For what that internet does is abolish geography as a binding limit on who one can socialise with. From the earliest BBS through to today's Facebook and so on, we can socialise with people on any continent, in any corner of our presumably square globe.

It might be that there's only 5 people worldwide who share your fascination with the finer details of scale models of the Bluebell Railway, but the internet will be where you can discuss matters with them.

On the other hand, dating apps are – to perhaps a mutually misunderstood level, but still to some level – about the idea of getting jiggy at some point, which requires a certain amount of geographical proximity (although there's no doubt one app at least in development out there for those who reject such staid attitudes towards sex. Or has Chat Roulette already cornered that market?)

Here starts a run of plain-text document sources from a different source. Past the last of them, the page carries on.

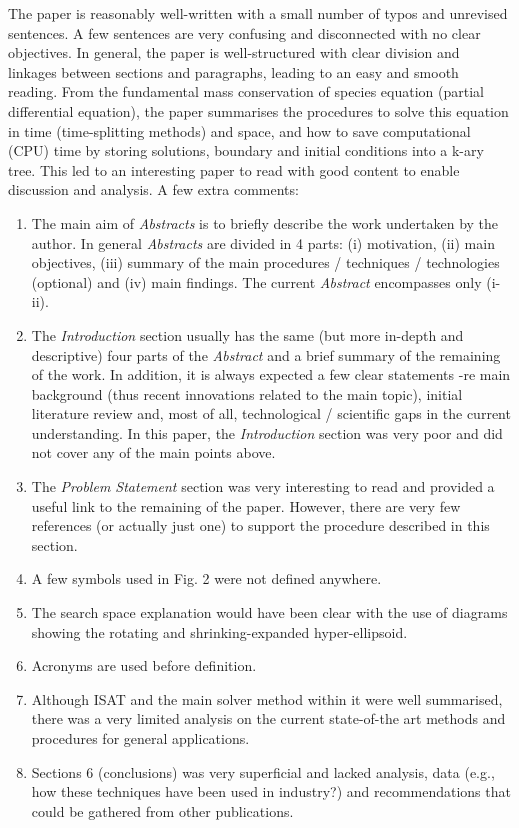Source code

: \documentclass[14pt,twoside]{report}
\begin{document}
The paper is reasonably well-written with a small number of typos and unrevised sentences. A few sentences are very confusing and disconnected with no clear objectives. In general, the paper is well-structured with clear division and linkages between sections and paragraphs, leading to an easy and smooth reading. From the fundamental mass conservation of species equation (partial differential equation), the paper summarises the procedures to solve this equation in time (time-splitting methods) and space, and how to save computational (CPU) time by storing solutions, boundary and initial conditions into a k-ary tree. This led to an interesting paper to read with good content to enable discussion and analysis. A few extra comments:
\begin{enumerate}
\item The main aim of {\it Abstracts} is to briefly describe the work undertaken by the author. In general {\it Abstracts} are divided in 4 parts: (i) motivation, (ii) main objectives, (iii) summary of the main procedures / techniques / technologies (optional) and (iv) main findings. The current {\it Abstract} encompasses only (i-ii).
%
\item The {\it Introduction} section usually has the same (but more in-depth and descriptive) four parts of the {\it Abstract} and a brief summary of the remaining of the work. In addition, it is always expected a few clear statements -re main background (thus recent innovations related to the main topic), initial literature review and, most of all, technological / scientific gaps in the current understanding. In this paper, the {\it Introduction} section was very poor and did not cover any of the main points above.
%
\item The {\it Problem Statement} section was very interesting to read and provided a useful link to the remaining of the paper. However, there are very few references (or actually just one) to support the procedure described in this section.
%
\item A few symbols used in Fig. 2 were not defined anywhere.
%
\item The search space explanation would have been clear with the use of diagrams showing the rotating and  shrinking-expanded hyper-ellipsoid.
%
\item Acronyms are used before definition.
%
\item Although ISAT and the main solver method within it were well summarised, there was a very limited analysis on the current state-of-the art methods and procedures for general applications.  
%
\item Sections 6 (conclusions) was very superficial and lacked analysis, data (e.g., how these techniques have been used in industry?) and recommendations that could be gathered from other publications. 
\end{enumerate}
\end{document}

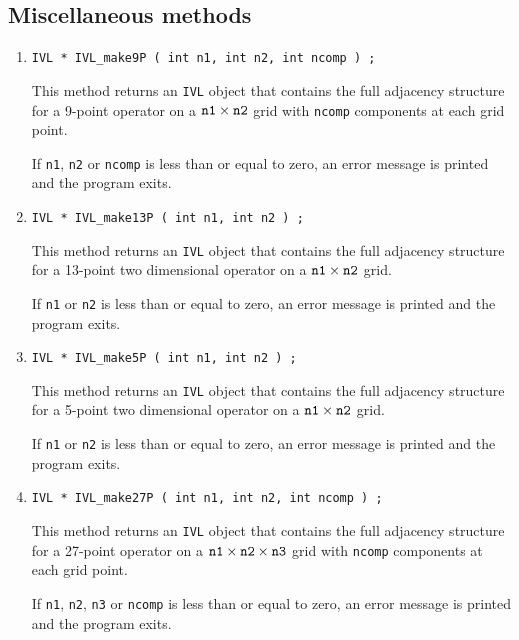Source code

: \subsection{Miscellaneous methods}
\label{subsection:IVL:proto:miscellaneous}
\par
\begin{enumerate}
\item
\begin{verbatim}
IVL * IVL_make9P ( int n1, int n2, int ncomp ) ;
\end{verbatim}
This method returns an {\tt IVL} object that contains the full
adjacency structure for a 9-point operator on a 
${\tt n1} \times {\tt n2}$ grid with {\tt ncomp} components at each
grid point.
\par {}
If {\tt n1}, {\tt n2} or {\tt ncomp} is less than or equal to zero,
an error message is printed and the program exits.
\item
\begin{verbatim}
IVL * IVL_make13P ( int n1, int n2 ) ;
\end{verbatim}
This method returns an {\tt IVL} object that contains the full
adjacency structure for a 13-point two dimensional operator on a 
${\tt n1} \times {\tt n2}$ grid.
\par {}
If {\tt n1} or {\tt n2} is less than or equal to zero,
an error message is printed and the program exits.
\item
\begin{verbatim}
IVL * IVL_make5P ( int n1, int n2 ) ;
\end{verbatim}
This method returns an {\tt IVL} object that contains the full
adjacency structure for a 5-point two dimensional operator on a 
${\tt n1} \times {\tt n2}$ grid.
\par {}
If {\tt n1} or {\tt n2} is less than or equal to zero,
an error message is printed and the program exits.
\item
\begin{verbatim}
IVL * IVL_make27P ( int n1, int n2, int ncomp ) ;
\end{verbatim}
This method returns an {\tt IVL} object that contains the full
adjacency structure for a 27-point operator on a 
${\tt n1} \times {\tt n2} \times {\tt n3}$ grid 
with {\tt ncomp} components at each grid point.
\par {}
If {\tt n1}, {\tt n2}, {\tt n3} or {\tt ncomp} 
is less than or equal to zero,
an error message is printed and the program exits.
\end{enumerate}
\par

This means that developers really do need to think a bit about the population size they're trying to serve.

For example, this old whine in the Guardian about why there's no lesbian version of Grindr:

Given all this, I'd be interested to know why nobody's yet managed to create a successful version of Grindr for women.

Perhaps developers are largely male and don't really understand female-female dating, and how different it is from female-male and male-male dating.

Maybe it's the lack of research into how women date other women? Or is it that women themselves are suspicious of the technology and its infiltration by men looking for a lesbian thrill?

Yet surely the time has come for women to have access to this technology. We deserve a revolution too.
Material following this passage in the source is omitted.